→ PROBLEM DESCRIPTION:
Below are the records. How many of their lines contain "ranka"? Give only the number.

-- TASK MATERIAL follows --

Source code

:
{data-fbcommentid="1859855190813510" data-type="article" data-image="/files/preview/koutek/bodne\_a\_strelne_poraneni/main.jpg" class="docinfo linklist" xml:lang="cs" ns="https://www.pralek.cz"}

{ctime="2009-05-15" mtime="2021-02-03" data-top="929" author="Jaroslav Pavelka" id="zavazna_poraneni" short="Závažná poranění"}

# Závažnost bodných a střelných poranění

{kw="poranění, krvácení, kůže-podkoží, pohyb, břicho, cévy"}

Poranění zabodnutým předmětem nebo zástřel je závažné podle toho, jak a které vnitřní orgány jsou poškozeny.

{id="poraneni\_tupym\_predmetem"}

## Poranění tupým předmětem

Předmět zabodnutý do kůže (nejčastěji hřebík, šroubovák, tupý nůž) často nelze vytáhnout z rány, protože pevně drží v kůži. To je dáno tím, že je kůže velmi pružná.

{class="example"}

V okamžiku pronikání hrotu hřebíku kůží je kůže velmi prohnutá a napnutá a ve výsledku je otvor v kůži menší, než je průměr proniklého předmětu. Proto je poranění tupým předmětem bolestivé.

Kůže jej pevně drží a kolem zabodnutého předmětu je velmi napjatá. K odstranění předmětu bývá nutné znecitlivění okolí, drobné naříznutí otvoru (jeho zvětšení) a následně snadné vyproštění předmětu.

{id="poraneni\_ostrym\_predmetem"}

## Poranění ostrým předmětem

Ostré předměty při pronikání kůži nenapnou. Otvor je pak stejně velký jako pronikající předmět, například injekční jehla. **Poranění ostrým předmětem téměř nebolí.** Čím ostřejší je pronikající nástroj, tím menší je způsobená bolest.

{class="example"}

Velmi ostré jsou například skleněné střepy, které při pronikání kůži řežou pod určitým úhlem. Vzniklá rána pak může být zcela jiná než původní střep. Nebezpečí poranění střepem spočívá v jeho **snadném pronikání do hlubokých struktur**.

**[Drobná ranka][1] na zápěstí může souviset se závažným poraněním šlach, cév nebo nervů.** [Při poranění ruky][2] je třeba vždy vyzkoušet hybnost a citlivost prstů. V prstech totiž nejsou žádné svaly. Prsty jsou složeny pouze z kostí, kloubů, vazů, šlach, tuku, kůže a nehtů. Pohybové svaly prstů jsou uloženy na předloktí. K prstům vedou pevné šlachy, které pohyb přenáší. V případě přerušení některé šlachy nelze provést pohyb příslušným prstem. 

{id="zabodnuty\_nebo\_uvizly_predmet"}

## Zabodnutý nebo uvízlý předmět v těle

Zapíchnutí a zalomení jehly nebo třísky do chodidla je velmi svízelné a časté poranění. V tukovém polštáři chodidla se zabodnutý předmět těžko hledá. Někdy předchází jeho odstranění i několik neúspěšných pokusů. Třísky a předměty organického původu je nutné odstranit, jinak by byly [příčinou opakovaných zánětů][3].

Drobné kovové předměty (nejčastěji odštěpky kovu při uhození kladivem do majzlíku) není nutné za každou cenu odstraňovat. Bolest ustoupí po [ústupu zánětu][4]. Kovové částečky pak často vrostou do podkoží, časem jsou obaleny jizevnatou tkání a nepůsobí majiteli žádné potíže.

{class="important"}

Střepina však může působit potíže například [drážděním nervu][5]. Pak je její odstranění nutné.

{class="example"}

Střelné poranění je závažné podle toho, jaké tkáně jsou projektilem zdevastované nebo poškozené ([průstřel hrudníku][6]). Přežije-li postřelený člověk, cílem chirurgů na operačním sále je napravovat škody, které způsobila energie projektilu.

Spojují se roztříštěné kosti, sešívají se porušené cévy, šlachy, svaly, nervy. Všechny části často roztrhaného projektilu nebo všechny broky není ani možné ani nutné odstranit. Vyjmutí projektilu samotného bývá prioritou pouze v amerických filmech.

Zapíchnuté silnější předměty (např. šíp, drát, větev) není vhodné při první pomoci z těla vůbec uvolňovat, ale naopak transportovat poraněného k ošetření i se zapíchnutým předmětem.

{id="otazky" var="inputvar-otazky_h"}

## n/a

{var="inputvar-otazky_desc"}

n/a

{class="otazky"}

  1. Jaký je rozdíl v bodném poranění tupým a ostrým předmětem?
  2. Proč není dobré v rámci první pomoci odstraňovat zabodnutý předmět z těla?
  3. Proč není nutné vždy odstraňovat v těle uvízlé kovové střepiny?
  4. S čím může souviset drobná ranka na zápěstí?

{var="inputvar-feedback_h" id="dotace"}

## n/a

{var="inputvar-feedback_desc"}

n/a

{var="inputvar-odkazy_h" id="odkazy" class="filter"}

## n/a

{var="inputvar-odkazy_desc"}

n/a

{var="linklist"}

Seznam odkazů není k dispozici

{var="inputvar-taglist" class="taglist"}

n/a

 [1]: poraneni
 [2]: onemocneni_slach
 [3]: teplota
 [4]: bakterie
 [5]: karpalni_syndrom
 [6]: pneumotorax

-- TASK MATERIAL concluded --

→ OUTPUT FOR THIS TASK:
2